===== Supplied material =====
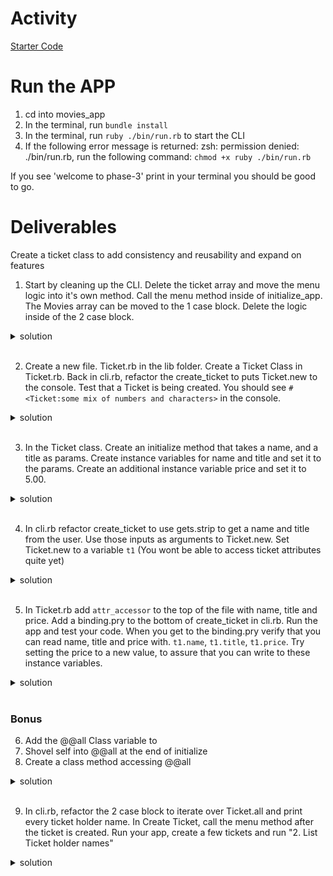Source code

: # Activity
[Starter Code](https://github.com/learn-co-students/Phase-3-movie_app_101121)

# Run the APP
1. cd into movies_app
2. In the terminal, run `bundle install`
2. In the terminal, run  `ruby ./bin/run.rb` to start the CLI
3. If the following error message is returned: zsh: permission denied: ./bin/run.rb, run the following command: `chmod +x ruby ./bin/run.rb`

If you see 'welcome to phase-3' print in your terminal you should be good to go.

# Deliverables 
Create a ticket class to add consistency and reusability and expand on features  

1. Start by cleaning up the CLI. Delete the ticket array and move the menu logic into it's own method. Call the menu method inside of initialize_app. The Movies array can be moved to the 1 case block. Delete the logic inside of the 2 case block.
 <details>
      <summary>
        solution 
      </summary>
      <hr/>
        <img src="assets/image_1.png"
        alt="travel app solution"
        style="margin-right: 10px;" />
      <hr/>
     </details>
<br/>

2. Create a new file. Ticket.rb in the lib folder. Create a Ticket Class in Ticket.rb. Back in cli.rb, refactor the create_ticket to puts Ticket.new to the console. Test that a Ticket is being created. You should see `#<Ticket:some mix of numbers and characters>` in the console.

 <details>
      <summary>
        solution 
      </summary>
      <hr/>
        <img src="assets/image_2.png"
        alt="travel app solution"
        style="margin-right: 10px;" />
      <hr/>
      <p> In Ticket.rb </p>
        <hr/>
        <img src="assets/image_3.png"
        alt="travel app solution"
        style="margin-right: 10px;" />
        <img src="assets/image_3.png"
        alt="travel app solution"
        style="margin-right: 10px;" />
      <hr/>
     </details>
<br/>

3. In the Ticket class. Create an initialize method that takes a name, and a title as params. Create instance variables for name and title and set it to the params. Create an additional instance variable price and set it to 5.00.
 <details>
      <summary>
        solution 
      </summary>
      <hr/>
        <img src="assets/image_5.png"
        alt="travel app solution"
        style="margin-right: 10px;" />
      <hr/>
     </details>
<br/>


4. In cli.rb refactor create_ticket to use gets.strip to get a name and title from the user. Use those inputs as arguments to Ticket.new. Set Ticket.new to a variable `t1` (You wont be able to access ticket attributes quite yet)

 <details>
      <summary>
        solution 
      </summary>
      <hr/>
        <img src="assets/image_9.png"
        alt="travel app solution"
        style="margin-right: 10px;" />
      <hr/>
     </details>
<br/>

5. In Ticket.rb add `attr_accessor` to the top of the file with name, title and price. Add a binding.pry to the bottom of create_ticket in cli.rb. Run the app and test your code. When you get to the binding.pry verify that you can read name, title and price with. `t1.name`, `t1.title`, `t1.price`. Try setting the price to a new value, to assure that you can write to these instance variables.

 <details>
      <summary>
        solution 
      </summary>
      <hr/>
        <img src="assets/image_6.png"
        alt="travel app solution"
        style="margin-right: 10px;" />
        <img src="assets/image_7.png"
        alt="travel app solution"
        style="margin-right: 10px;" />
      <hr/>
         <img src="assets/image_8.png"
        alt="travel app solution"
        style="margin-right: 10px;" />
      <hr/>
     </details>
<br/>

### Bonus

6. Add the @@all Class variable to 
7. Shovel self into @@all at the end of initialize
8. Create a class method accessing @@all


 <details>
      <summary>
        solution 
      </summary>
      <hr/>
        <img src="assets/image_10.png"
        alt="travel app solution"
        style="margin-right: 10px;" />
      <hr/>
     </details>
<br/>

9. In cli.rb, refactor the 2 case block to iterate over Ticket.all and print every ticket holder name. In Create Ticket, call the menu method after the ticket is created. Run your app, create a few tickets and run "2. List Ticket holder names"

 <details>
      <summary>
        solution 
      </summary>
      <hr/>
        <img src="assets/image_11.png"
        alt="travel app solution"
        style="margin-right: 10px;" />
      <hr/>
      <p>In Create Ticket</p>
      <hr/>
        <img src="assets/image_12.png"
        alt="travel app solution"
        style="margin-right: 10px;" />
      <hr/>
     </details>
<br/>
=====
§ **Task**
Return every line of the material in which the word "menu" is found.

§ **Answer to this task**
1. Start by cleaning up the CLI. Delete the ticket array and move the menu logic into it's own method. Call the menu method inside of initialize_app. The Movies array can be moved to the 1 case block. Delete the logic inside of the 2 case block.
9. In cli.rb, refactor the 2 case block to iterate over Ticket.all and print every ticket holder name. In Create Ticket, call the menu method after the ticket is created. Run your app, create a few tickets and run "2. List Ticket holder names"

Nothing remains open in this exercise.